The data:
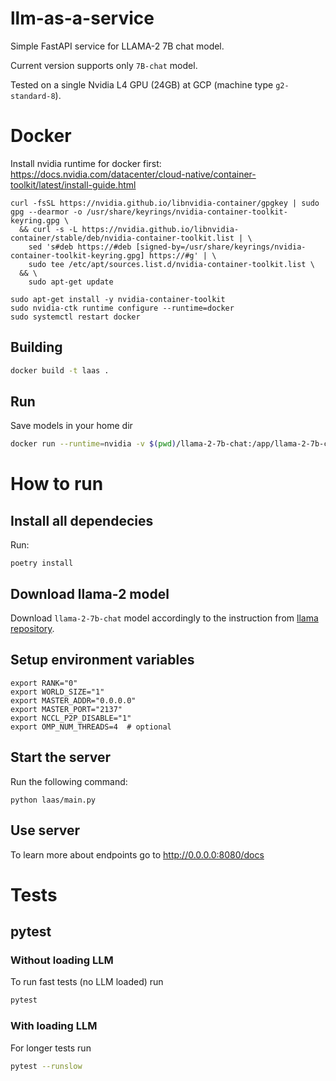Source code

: # llm-as-a-service
Simple FastAPI service for LLAMA-2 7B chat model.

Current version supports only `7B-chat` model.

Tested on a single Nvidia L4 GPU (24GB) at GCP (machine type `g2-standard-8`).


# Docker
Install nvidia runtime for docker first: https://docs.nvidia.com/datacenter/cloud-native/container-toolkit/latest/install-guide.html

```
curl -fsSL https://nvidia.github.io/libnvidia-container/gpgkey | sudo gpg --dearmor -o /usr/share/keyrings/nvidia-container-toolkit-keyring.gpg \
  && curl -s -L https://nvidia.github.io/libnvidia-container/stable/deb/nvidia-container-toolkit.list | \
    sed 's#deb https://#deb [signed-by=/usr/share/keyrings/nvidia-container-toolkit-keyring.gpg] https://#g' | \
    sudo tee /etc/apt/sources.list.d/nvidia-container-toolkit.list \
  && \
    sudo apt-get update

sudo apt-get install -y nvidia-container-toolkit
sudo nvidia-ctk runtime configure --runtime=docker
sudo systemctl restart docker
```
## Building
```bash
docker build -t laas .
```

## Run
Save models in your home dir
```bash
docker run --runtime=nvidia -v $(pwd)/llama-2-7b-chat:/app/llama-2-7b-chat  -v {$HOME}/.cache/huggingface/hub/:/root/.cache/huggingface/hub/ --gpus all -p 8080:8080 laas 
```

# How to run

## Install all dependecies
Run:
```shell
poetry install
```

## Download llama-2 model
Download `llama-2-7b-chat` model accordingly to the instruction from [llama repository](https://github.com/facebookresearch/llama/tree/ea9f33d6d3ea8ed7d560d270986407fd6c2e52b7).

## Setup environment variables
```shell
export RANK="0"
export WORLD_SIZE="1"
export MASTER_ADDR="0.0.0.0"
export MASTER_PORT="2137"
export NCCL_P2P_DISABLE="1"
export OMP_NUM_THREADS=4  # optional
```


## Start the server
Run the following command:
```shell
python laas/main.py
```

## Use server
To learn more about endpoints go to http://0.0.0.0:8080/docs


# Tests

## pytest

### Without loading LLM
To run fast tests (no LLM loaded) run
```bash
pytest
```

### With loading LLM
For longer tests run
```bash
pytest --runslow
```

Problem requirements:
Go through the material above and copy each line that holds the string "libnvidia".

Problem solution:
curl -fsSL https://nvidia.github.io/libnvidia-container/gpgkey | sudo gpg --dearmor -o /usr/share/keyrings/nvidia-container-toolkit-keyring.gpg \
  && curl -s -L https://nvidia.github.io/libnvidia-container/stable/deb/nvidia-container-toolkit.list | \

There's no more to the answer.